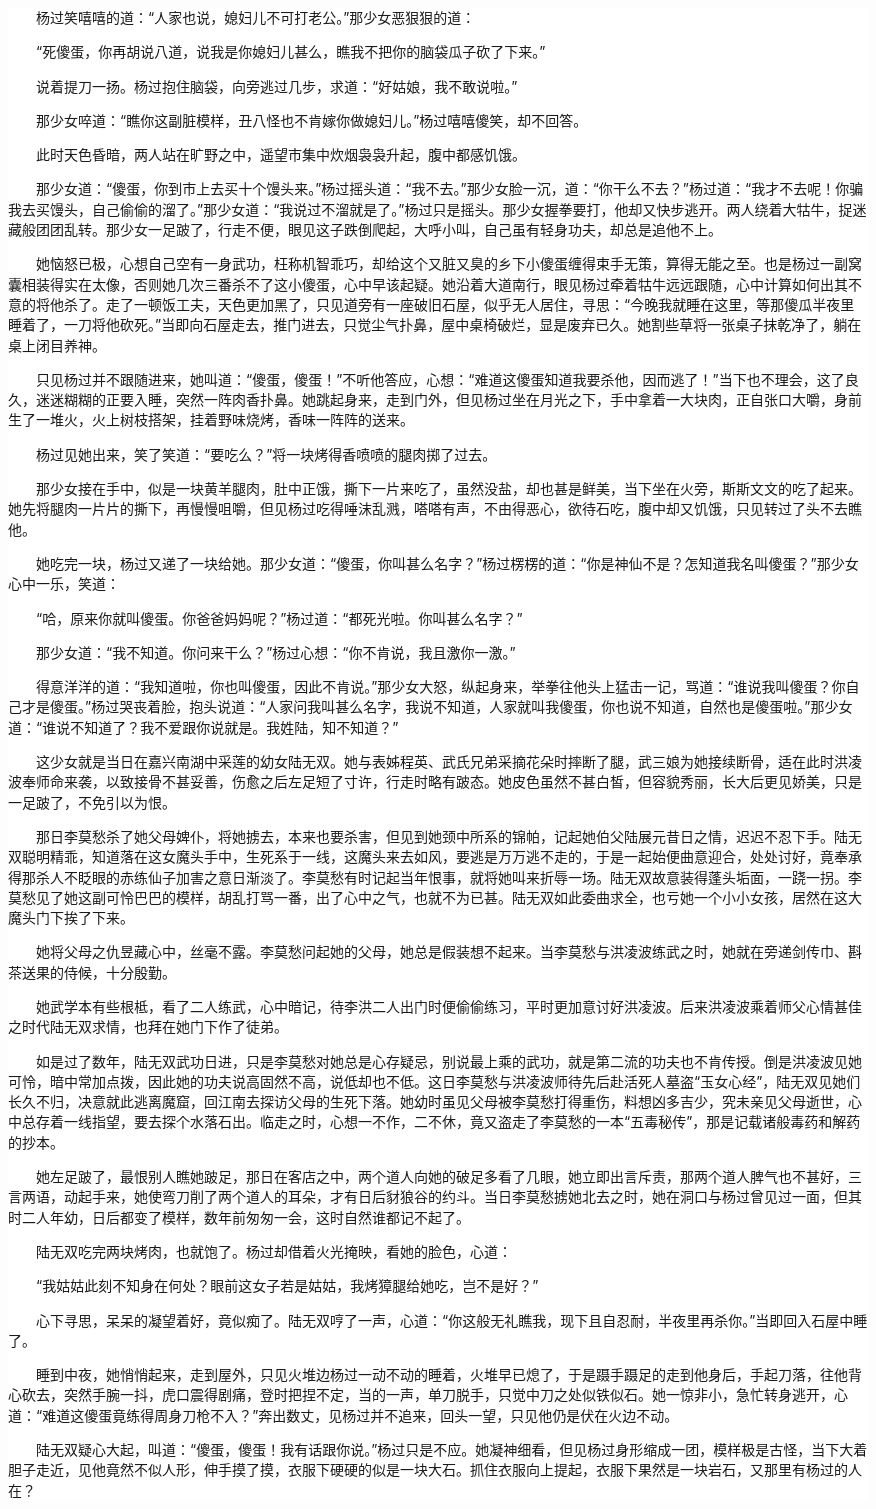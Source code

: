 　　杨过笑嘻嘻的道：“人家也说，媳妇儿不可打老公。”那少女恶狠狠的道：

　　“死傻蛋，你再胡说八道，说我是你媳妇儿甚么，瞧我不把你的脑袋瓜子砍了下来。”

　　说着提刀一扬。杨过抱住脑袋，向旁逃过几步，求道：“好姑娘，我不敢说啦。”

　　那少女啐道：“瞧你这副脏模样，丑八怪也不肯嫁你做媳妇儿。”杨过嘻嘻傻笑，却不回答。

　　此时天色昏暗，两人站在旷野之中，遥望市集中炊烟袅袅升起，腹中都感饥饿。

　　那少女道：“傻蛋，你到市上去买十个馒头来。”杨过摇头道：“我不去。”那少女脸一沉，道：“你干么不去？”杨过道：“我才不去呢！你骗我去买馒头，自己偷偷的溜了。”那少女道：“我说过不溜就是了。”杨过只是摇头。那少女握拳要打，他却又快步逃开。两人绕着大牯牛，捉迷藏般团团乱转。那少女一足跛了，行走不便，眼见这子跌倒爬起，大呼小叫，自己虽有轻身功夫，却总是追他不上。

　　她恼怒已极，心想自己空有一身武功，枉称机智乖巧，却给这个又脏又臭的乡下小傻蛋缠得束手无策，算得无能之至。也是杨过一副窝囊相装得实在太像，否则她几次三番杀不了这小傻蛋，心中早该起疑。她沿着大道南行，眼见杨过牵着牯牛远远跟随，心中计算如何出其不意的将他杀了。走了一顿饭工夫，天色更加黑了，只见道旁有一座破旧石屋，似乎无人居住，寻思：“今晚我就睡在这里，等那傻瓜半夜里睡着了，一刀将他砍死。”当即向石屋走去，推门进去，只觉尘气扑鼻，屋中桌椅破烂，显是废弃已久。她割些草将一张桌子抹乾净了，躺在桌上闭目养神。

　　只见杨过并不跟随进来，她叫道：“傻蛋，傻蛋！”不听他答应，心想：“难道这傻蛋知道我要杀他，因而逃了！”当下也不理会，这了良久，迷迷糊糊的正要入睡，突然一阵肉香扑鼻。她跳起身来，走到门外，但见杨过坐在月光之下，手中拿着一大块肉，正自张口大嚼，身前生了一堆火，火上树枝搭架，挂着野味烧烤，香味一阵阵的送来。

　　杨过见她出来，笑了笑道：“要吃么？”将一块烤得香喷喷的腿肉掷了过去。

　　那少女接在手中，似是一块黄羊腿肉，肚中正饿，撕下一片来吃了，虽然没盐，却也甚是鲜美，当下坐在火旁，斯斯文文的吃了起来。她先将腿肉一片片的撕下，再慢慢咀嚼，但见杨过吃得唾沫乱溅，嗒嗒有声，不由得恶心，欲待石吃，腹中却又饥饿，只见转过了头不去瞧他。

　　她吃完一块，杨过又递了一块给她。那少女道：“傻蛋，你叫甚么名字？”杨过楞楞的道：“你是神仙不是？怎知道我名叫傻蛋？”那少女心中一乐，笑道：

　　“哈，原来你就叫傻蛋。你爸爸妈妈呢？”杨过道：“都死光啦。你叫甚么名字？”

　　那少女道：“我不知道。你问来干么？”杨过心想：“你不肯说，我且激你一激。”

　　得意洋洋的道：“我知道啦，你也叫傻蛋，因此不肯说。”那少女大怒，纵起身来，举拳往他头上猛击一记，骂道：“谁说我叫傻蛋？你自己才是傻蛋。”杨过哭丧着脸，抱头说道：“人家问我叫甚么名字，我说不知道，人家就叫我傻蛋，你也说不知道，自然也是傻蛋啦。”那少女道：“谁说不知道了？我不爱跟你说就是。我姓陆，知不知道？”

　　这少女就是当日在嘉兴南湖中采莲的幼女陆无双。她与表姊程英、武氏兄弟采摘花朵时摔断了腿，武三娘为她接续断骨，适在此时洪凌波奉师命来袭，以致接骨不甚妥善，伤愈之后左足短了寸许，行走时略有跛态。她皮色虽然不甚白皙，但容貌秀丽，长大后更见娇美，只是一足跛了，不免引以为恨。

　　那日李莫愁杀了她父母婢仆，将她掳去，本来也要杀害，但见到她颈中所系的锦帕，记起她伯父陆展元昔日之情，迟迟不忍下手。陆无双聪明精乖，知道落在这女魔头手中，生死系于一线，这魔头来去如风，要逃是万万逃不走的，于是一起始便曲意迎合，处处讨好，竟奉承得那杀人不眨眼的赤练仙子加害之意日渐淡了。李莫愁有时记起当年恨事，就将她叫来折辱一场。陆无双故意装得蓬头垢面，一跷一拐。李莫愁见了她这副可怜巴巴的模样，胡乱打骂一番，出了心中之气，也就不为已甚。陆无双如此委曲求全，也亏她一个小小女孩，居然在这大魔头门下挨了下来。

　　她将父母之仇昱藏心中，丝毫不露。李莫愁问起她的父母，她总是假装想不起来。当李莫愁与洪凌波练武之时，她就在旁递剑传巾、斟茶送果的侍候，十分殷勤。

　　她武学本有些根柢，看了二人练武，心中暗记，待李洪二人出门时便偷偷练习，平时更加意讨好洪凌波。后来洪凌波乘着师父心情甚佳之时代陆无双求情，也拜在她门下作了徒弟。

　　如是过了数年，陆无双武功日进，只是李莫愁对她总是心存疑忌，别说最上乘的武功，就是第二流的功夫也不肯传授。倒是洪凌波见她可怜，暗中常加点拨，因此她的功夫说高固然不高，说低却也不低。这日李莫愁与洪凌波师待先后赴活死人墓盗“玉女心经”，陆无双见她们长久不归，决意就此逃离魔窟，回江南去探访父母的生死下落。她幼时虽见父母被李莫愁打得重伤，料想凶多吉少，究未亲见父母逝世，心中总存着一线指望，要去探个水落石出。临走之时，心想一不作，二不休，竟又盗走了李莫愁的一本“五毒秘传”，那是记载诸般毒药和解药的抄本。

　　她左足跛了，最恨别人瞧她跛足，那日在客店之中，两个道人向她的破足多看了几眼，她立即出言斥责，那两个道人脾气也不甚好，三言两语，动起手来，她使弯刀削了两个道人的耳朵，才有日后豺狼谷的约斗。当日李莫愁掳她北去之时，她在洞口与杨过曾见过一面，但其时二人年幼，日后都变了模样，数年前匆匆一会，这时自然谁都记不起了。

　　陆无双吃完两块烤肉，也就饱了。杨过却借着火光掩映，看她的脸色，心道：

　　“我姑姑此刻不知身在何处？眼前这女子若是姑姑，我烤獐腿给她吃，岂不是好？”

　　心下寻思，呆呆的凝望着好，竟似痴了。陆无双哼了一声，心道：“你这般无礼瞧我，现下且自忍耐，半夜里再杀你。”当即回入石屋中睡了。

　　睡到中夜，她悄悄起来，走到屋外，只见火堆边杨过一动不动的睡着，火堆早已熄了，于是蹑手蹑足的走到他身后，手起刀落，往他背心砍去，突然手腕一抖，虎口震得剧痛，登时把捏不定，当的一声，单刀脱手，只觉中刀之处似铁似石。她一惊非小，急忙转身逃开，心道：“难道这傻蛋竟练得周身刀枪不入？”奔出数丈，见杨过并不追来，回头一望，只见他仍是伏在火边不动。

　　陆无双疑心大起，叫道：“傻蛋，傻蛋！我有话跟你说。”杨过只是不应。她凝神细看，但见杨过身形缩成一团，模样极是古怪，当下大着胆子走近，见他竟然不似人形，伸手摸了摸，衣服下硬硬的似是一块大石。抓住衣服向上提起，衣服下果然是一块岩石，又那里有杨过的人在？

------------------------------------

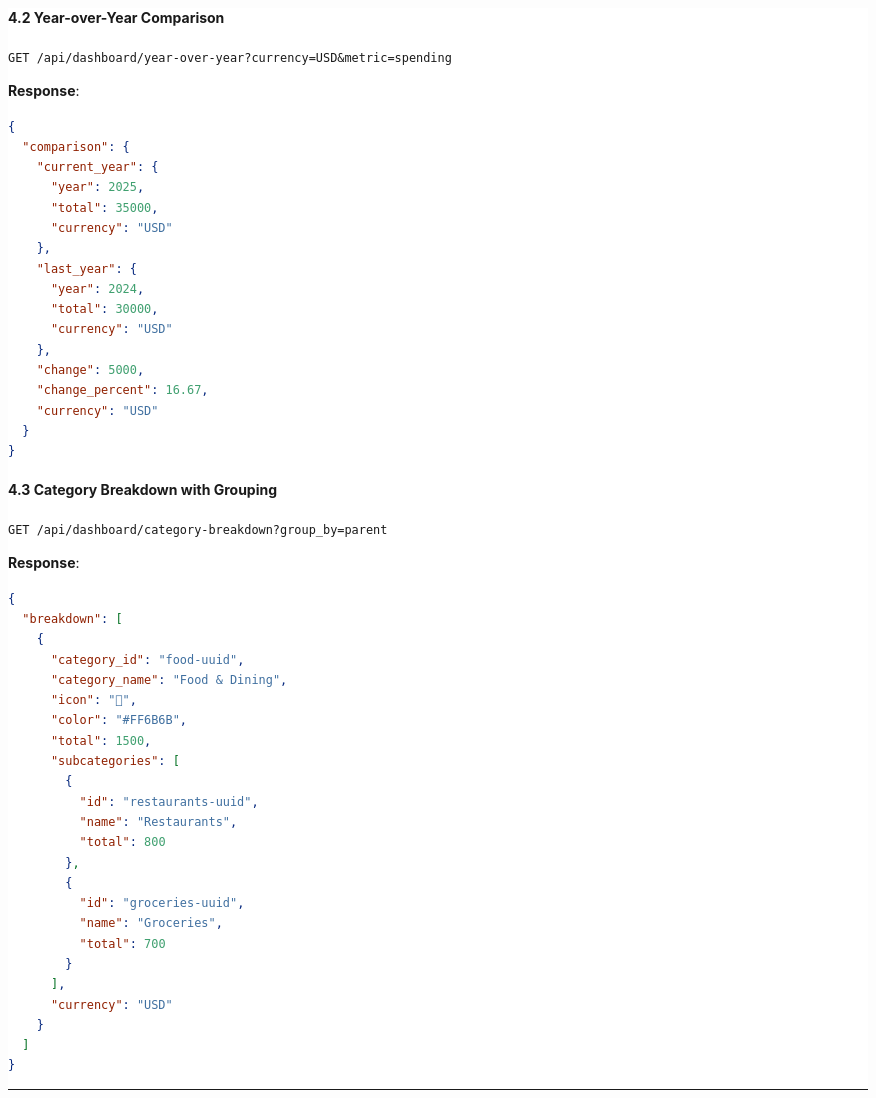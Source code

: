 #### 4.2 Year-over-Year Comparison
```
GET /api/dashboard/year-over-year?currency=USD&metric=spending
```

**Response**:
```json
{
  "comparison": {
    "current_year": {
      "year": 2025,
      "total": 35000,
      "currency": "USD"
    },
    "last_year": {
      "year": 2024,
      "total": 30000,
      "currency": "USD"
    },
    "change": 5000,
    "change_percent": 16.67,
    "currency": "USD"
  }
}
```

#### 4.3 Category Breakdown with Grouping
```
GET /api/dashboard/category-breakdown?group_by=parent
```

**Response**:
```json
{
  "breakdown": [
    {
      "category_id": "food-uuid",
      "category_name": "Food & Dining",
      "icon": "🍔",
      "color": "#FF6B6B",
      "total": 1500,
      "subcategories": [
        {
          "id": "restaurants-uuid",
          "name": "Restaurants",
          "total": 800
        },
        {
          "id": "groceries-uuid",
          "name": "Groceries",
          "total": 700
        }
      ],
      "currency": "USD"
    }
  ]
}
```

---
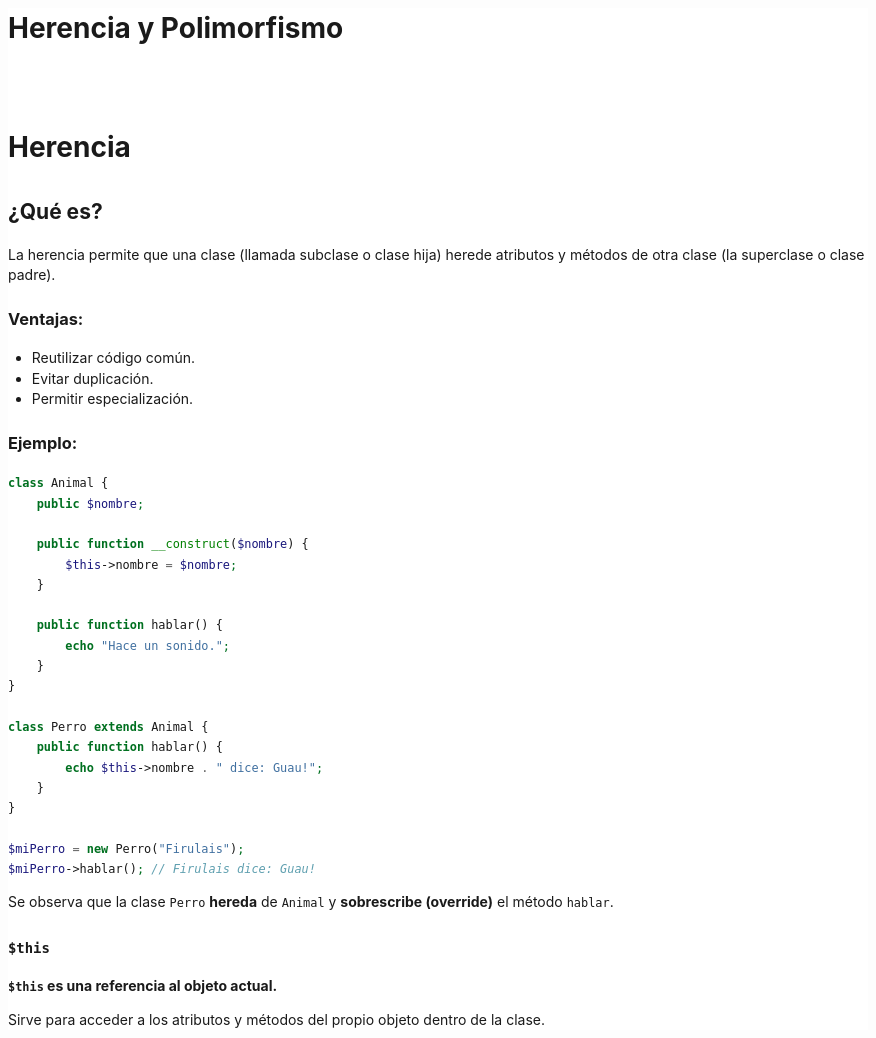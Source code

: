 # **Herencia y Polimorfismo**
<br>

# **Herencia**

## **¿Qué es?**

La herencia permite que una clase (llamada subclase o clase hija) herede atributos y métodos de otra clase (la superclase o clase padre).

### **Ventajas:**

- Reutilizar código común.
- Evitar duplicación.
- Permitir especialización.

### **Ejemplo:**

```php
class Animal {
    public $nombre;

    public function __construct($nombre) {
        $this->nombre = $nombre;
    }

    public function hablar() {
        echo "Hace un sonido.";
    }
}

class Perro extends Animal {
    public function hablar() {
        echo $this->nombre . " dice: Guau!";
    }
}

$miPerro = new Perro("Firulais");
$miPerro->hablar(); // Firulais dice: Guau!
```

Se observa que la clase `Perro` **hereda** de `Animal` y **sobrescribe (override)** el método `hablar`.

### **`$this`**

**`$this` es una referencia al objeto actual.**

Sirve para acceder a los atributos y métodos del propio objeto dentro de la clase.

------------------------------------

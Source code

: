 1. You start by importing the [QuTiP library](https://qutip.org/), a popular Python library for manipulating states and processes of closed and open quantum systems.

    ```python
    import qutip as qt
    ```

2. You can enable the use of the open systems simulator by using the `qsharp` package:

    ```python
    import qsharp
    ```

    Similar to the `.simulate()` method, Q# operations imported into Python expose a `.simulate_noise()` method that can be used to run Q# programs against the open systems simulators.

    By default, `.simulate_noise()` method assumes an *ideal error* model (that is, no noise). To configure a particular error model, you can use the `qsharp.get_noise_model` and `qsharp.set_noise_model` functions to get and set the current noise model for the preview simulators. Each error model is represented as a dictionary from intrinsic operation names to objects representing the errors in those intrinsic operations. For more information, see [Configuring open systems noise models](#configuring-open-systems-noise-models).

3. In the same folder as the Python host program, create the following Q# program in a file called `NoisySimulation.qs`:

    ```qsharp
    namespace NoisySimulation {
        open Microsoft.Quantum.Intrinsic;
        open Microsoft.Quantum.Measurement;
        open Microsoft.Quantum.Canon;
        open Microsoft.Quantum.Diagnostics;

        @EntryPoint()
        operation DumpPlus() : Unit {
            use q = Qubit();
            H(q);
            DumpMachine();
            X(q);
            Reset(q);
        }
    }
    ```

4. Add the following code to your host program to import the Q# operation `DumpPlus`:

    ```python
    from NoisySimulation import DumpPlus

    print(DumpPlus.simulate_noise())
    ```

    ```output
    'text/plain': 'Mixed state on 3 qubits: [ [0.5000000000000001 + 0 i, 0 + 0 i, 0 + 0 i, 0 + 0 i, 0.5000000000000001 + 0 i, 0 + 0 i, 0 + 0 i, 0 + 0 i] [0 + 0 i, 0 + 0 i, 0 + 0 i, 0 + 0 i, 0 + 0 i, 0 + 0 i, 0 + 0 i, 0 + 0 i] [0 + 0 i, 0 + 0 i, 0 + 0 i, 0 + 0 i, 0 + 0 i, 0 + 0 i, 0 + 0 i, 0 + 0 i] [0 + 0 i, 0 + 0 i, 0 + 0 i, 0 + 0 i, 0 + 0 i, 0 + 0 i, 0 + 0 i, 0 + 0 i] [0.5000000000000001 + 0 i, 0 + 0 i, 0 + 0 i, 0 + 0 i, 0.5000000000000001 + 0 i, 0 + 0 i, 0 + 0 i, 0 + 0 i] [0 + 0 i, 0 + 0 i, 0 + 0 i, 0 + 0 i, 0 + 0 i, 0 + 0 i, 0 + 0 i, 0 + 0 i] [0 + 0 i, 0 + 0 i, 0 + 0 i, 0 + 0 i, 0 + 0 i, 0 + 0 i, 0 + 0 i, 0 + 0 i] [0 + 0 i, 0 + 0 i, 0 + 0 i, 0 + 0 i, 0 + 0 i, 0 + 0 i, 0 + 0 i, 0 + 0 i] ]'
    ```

------------------------------------

What you need to do: From the records above, copy every line that holds the word "atributos".

Answer area:
La herencia permite que una clase (llamada subclase o clase hija) herede atributos y métodos de otra clase (la superclase o clase padre).
Sirve para acceder a los atributos y métodos del propio objeto dentro de la clase.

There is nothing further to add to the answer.